Museum of the Moving Image - Redstone Theater
With political scientist Ester Fuchs and playwright Theresa Rebeck in conversation
Tickets: $15 ($11 seniors and students / $7 youth (ages 3–17) / free for children under 3 and Museum members at the Film Lover and Kids Premium levels and above). Order tickets online. (Members may contact [email protected] with questions regarding online reservations.)
Ticket purchase includes same-day admission to the Museum (see gallery hours). View the Museum’s ticketing policy here. For more information on membership and to join online, visit our membership page.
About the speakers:
Ester Fuchs is Professor of International and Public Affairs and Political Science and is the Director of the Urban and Social Policy Program at Columbia University’s School of International and Public Affairs. Her research focuses on topics including urban politics and policy, political participation, and American parties and elections. She is author Mayors and Money: Fiscal Policy in New York and Chicago (University of Chicago Press, 2010). Dr. Fuchs is Director of WhosOnTheBallot.org, an online voter engagement initiative.

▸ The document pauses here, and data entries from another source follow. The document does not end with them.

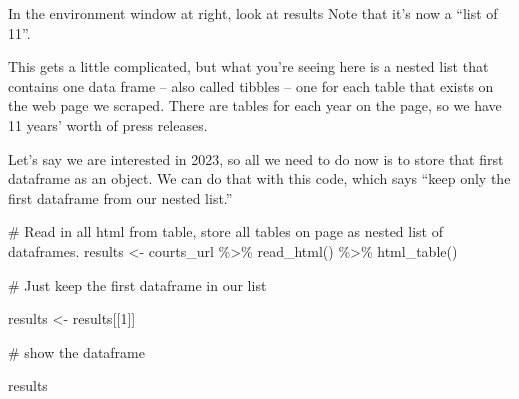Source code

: \documentclass[
  letterpaper,
  DIV=11,
  numbers=noendperiod]{scrreprt}
\newenvironment{Shaded}{\begin{snugshade}}{\end{snugshade}}
\newcommand{\CommentTok}[1]{\textcolor[rgb]{0.37,0.37,0.37}{#1}}
\newcommand{\DecValTok}[1]{\textcolor[rgb]{0.68,0.00,0.00}{#1}}
\newcommand{\FunctionTok}[1]{\textcolor[rgb]{0.28,0.35,0.67}{#1}}
\newcommand{\NormalTok}[1]{\textcolor[rgb]{0.00,0.23,0.31}{#1}}
\newcommand{\OtherTok}[1]{\textcolor[rgb]{0.00,0.23,0.31}{#1}}
\newcommand{\SpecialCharTok}[1]{\textcolor[rgb]{0.37,0.37,0.37}{#1}}
\begin{document}
In the environment window at right, look at results Note that it's now a
``list of 11''.

This gets a little complicated, but what you're seeing here is a nested
list that contains one data frame -- also called tibbles -- one for each
table that exists on the web page we scraped. There are tables for each
year on the page, so we have 11 years' worth of press releases.

Let's say we are interested in 2023, so all we need to do now is to
store that first dataframe as an object. We can do that with this code,
which says ``keep only the first dataframe from our nested list.''

\begin{Shaded}
\begin{Highlighting}[]
\CommentTok{\# Read in all html from table, store all tables on page as nested list of dataframes.}
\NormalTok{results }\OtherTok{\textless{}{-}}\NormalTok{ courts\_url }\SpecialCharTok{\%\textgreater{}\%}
  \FunctionTok{read\_html}\NormalTok{() }\SpecialCharTok{\%\textgreater{}\%}
  \FunctionTok{html\_table}\NormalTok{()}

\CommentTok{\# Just keep the first dataframe in our list}

\NormalTok{results }\OtherTok{\textless{}{-}}\NormalTok{ results[[}\DecValTok{1}\NormalTok{]]}

\CommentTok{\# show the dataframe}

\NormalTok{results}
\end{Highlighting}
\end{Shaded}
\end{document}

Theresa Rebeck is a prolific writer with success spanning theater, television, film, and literature. Her fourth Broadway play, Bernhardt/Hamlet, will premiere at the Roundabout Theatre this fall starring Janet McTeer. Rebeck’s plays, which include Seminar in which Alan Rickman starred, have won multiple awards, including being a finalist for the Pulitzer Prize for Drama. Her play Downstairs will receive its New York premiere at Primary Stages in November, starring Tim Daly and Tyne Daly. Ms. Rebeck’s work in television includes creating the NBC drama Smash, and she has written feature films including Harriet the Spy, and Jessica Chastain’s 355, which was at the 2018 Cannes Film Festival market and will star Chastain, Lupita Nyong’o, Penelope Cruz, and Marion Cotillard. Theresa Rebeck has been named one of the 150 Fearless Women in the World by Newsweek. In 1996, she adapted Rhinoceros for its first major New York revival since the 1960s.